PIO-ID 管理者ポータル＞アプリ連携＞アプリ一覧画面へ移動します。
カタログ表示ボタンをクリックします。
アプリカタログが表示されるので、Harmony Connectの登録ボタンをクリックします。
アプリ登録画面がポップアップします。情報タブの名前に、アプリを識別できるような名前を、半角小文字の英数字、-（ハイフン）、_（アンダースコア）で設定します。
シングルサインオンタブに移動します。
SSO 有効/無効を有効に設定します。
IdP エンドポイントメタデータのダウンロードボタンをクリックし、メタデータを取得します。このメタデータは、Harmony Connectの設定を行うときに必要となります。
登録ボタンをクリックして、アプリを登録します。

Harmony ConnectのSAML認証設定

Harmony Connectの管理者ポータルへ管理者権限を持つユーザでログインします。
画面左のSETTINGSアイコンをクリックし、設定画面へ移動します。
サイドメニューのIdentity Providerをクリックして、Identitiy Provider画面へ移動します。
CONNECT NOWボタンをクリックします。
Generic SAML Providerを選択し、NEXTボタンをクリックします。
認証するユーザのメールドメインを管理する公開DNSサーバに、Valueに表示されている値で、TXTレコードを登録します。そして、そのメールドメインをDomainに登録し、NEXTをクリックします。

Warning

DNSでTXTレコードの確認ができるようになるまで、Domainにメールドメインの登録はできません。公開DNSサーバでTXTレコードのTTLが長く設定されていると、Domainへ登録可能となるまでにしばらく待つことになります。
SELECT FILEボタンをクリックして、PIO-IDのIdPエンドポイントメタデータのファイルを選択します。
メタデータが読み込まれ、Service URLが表示されます。NEXTボタンをクリックします。
NEXTボタンをクリックします。
OKボタンをクリックします。

Info

ユーザをアプリに登録していないので、ここでは、Identity Providerの接続テストを実施できません。設定が完了し、ユーザをアプリに登録してから接続テストを行います。
ADD IDENTITIY PROVIDERボタンをクリックします。
設定が完了したことを確認します。

プロビジョニング

Harmony Connectクライアントから認証するメールアドレスをアクティベーションしたときに、Harmony Connectに自動的にユーザが作成されます。

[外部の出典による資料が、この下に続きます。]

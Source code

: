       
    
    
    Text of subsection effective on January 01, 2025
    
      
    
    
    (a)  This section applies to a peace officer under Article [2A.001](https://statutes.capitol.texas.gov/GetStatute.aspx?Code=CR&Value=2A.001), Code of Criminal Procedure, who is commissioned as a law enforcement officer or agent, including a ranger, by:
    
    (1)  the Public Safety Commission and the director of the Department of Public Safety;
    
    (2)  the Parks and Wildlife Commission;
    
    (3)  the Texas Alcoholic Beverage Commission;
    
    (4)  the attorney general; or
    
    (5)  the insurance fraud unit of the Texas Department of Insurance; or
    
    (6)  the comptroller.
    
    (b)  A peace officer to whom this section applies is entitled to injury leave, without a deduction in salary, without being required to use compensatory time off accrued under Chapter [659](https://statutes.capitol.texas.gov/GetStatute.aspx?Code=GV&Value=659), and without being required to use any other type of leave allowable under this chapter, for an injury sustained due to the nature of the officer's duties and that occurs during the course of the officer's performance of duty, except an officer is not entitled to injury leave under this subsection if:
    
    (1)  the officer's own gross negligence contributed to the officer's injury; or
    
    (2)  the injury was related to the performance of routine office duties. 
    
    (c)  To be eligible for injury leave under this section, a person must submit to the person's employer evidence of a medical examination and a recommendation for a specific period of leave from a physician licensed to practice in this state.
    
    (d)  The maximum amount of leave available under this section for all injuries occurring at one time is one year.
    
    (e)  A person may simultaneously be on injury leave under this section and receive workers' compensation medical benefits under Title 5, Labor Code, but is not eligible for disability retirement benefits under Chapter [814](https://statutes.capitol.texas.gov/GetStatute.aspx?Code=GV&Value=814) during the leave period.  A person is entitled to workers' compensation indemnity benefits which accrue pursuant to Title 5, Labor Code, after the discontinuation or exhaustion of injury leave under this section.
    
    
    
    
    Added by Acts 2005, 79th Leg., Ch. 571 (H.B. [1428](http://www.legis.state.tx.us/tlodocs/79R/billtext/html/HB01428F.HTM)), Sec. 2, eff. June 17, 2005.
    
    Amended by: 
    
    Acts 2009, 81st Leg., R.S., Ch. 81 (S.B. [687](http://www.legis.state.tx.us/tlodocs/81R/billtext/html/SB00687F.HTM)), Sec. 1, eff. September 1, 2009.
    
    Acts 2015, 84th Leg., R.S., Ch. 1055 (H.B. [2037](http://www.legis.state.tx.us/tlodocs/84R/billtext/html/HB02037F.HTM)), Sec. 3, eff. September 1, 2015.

ポリシー定義するためのユーザおよびグループのオブジェクトは自動で作成されないため、Harmony Connectの管理者ポータルから登録する必要があります。

アプリにユーザ追加

PIO-ID 管理者ポータル＞アプリ連携＞アプリ一覧画面へ移動します。
登録したアプリの列にあるチェックボックスを選択します。
ユーザ追加ボタンをクリックします。
ユーザ追加画面がポップアップします。アプリへ追加したいユーザ名を選択し、登録ボタンをクリックして、アプリへユーザを追加します。

動作確認

Harmony Connectの管理者ポータルへ管理者権限を持つユーザでログインします。
画面左のSETTINGSアイコンをクリックし、設定画面へ移動します。
サイドメニューのIdentity Providerをクリックして、Identitiy Provider画面へ移動します。
Test Connectivityボタンをクリックし、CONNECTIVITY TEST画面を表示します。
RUN TESTボタンをクリックします。新しいブラウザのウィンドウがポッポアップします。
PIO-IDのログイン画面が表示されるので、アプリに追加したユーザでログインします。
Connectivity Test Passedとなった場合には、Harmony ConnectのIdentity Providerの接続が正常に行われています。

Info

Groups have been resolved properly from your Identity Providerがとならない場合には、ユーザがグループに属していない事が考えられます。PIO-IDのユーザがグループに属していることを確認してください。